US Cyber Command chief discusses importance of operations

  • Published
  • By Jim Garamone
  • DoD News, Defense Media Activity
Cyber is an operational domain, and military leaders are going to have to understand its importance and the opportunities and challenges of operating in the domain, said Navy Adm. Michael S. Rogers during the Navy League’s 50th annual Sea-Air-Space Exposition here April 14.

Rogers, the commander of U.S. Cyber Command, director of the National Security Agency and chief of the Central Security Service, spoke at the exposition and participated in a panel entitled, “Cyber, Electromagnetic War and Information Dominance.”

Rogers commented on the speed and growth of the cyber domain.
“The world around us is changing,” he said. “The spectrum and the network are converging.

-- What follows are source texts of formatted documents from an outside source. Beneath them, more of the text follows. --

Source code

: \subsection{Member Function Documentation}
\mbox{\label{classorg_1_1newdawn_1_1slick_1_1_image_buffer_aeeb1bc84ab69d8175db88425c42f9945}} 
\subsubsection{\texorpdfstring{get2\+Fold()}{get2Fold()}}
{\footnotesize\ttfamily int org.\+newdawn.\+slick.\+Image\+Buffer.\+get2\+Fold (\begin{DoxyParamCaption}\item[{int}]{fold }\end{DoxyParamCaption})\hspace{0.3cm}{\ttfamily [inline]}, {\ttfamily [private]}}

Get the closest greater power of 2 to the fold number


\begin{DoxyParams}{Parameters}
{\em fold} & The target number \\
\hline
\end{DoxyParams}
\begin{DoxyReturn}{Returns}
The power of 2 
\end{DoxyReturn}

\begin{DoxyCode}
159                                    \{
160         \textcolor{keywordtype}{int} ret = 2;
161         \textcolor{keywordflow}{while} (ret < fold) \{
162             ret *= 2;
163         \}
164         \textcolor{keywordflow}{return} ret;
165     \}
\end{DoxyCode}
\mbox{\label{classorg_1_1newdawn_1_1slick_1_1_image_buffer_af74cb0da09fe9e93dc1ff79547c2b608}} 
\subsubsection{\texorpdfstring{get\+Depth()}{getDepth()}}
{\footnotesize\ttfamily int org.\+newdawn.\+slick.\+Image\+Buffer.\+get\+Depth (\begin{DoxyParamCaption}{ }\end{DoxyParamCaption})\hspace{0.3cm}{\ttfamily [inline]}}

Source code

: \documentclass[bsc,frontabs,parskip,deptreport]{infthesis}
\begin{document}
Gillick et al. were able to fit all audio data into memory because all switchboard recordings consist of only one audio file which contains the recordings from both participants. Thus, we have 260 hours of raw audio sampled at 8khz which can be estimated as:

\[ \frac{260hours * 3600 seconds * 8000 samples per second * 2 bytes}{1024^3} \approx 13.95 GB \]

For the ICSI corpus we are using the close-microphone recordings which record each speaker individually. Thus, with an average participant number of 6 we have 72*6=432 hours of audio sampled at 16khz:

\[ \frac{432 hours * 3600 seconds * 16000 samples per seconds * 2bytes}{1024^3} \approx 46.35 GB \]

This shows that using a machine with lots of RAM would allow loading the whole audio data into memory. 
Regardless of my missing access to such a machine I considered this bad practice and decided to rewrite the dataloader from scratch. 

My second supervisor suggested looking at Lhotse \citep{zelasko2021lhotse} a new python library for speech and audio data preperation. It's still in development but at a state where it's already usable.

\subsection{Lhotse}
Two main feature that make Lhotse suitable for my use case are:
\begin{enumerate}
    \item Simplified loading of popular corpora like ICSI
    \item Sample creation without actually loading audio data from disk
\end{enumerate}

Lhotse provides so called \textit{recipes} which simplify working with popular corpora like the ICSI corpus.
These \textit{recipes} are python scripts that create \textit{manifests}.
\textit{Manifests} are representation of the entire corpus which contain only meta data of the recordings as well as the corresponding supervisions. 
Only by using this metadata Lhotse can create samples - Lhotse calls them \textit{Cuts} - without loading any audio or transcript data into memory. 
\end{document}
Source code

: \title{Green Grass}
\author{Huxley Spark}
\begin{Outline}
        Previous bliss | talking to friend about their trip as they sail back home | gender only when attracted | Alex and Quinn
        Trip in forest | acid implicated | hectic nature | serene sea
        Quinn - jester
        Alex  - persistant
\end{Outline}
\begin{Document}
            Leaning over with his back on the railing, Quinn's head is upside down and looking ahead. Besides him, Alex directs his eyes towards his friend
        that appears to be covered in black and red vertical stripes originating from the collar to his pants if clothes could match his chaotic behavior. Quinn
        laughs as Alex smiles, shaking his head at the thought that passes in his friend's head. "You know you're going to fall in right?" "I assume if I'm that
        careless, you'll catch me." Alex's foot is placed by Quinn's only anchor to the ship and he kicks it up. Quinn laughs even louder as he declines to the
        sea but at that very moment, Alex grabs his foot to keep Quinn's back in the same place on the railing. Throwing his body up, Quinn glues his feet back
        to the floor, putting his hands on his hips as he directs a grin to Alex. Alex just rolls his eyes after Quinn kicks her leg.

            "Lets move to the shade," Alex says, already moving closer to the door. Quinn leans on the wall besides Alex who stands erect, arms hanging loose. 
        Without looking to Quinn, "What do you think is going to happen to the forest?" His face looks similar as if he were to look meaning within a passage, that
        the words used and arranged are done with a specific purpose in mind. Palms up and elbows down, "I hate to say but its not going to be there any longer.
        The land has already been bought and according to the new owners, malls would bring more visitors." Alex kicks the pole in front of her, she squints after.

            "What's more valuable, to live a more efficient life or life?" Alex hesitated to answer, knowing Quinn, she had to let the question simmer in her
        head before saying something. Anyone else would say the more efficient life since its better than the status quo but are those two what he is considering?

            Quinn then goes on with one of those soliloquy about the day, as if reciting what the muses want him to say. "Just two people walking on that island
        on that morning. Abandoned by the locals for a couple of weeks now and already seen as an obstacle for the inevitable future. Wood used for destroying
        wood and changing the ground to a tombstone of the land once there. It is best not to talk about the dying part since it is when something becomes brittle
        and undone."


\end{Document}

That represents vulnerability and opportunity. How do we set ourselves up to take advantage of that opportunity while addressing that vulnerability?”

Cyber is an operational domain in which the U.S. military conducts many operations, “many of them like we do in any other operational domain,” Rogers said.

Understanding cyber culture

Getting traditional warfighters to understand the importance of cyber operations -- both defense and offense -- requires an understanding of culture and ethos that is more important than just technology, Rogers said.

“We have got to get beyond focusing just on the technical piece here,” Rogers said. “It’s about ethos. It’s about culture. It’s about warfighting. It’s about how do you operationalize a network on a warfighting platform, and what does that mean?”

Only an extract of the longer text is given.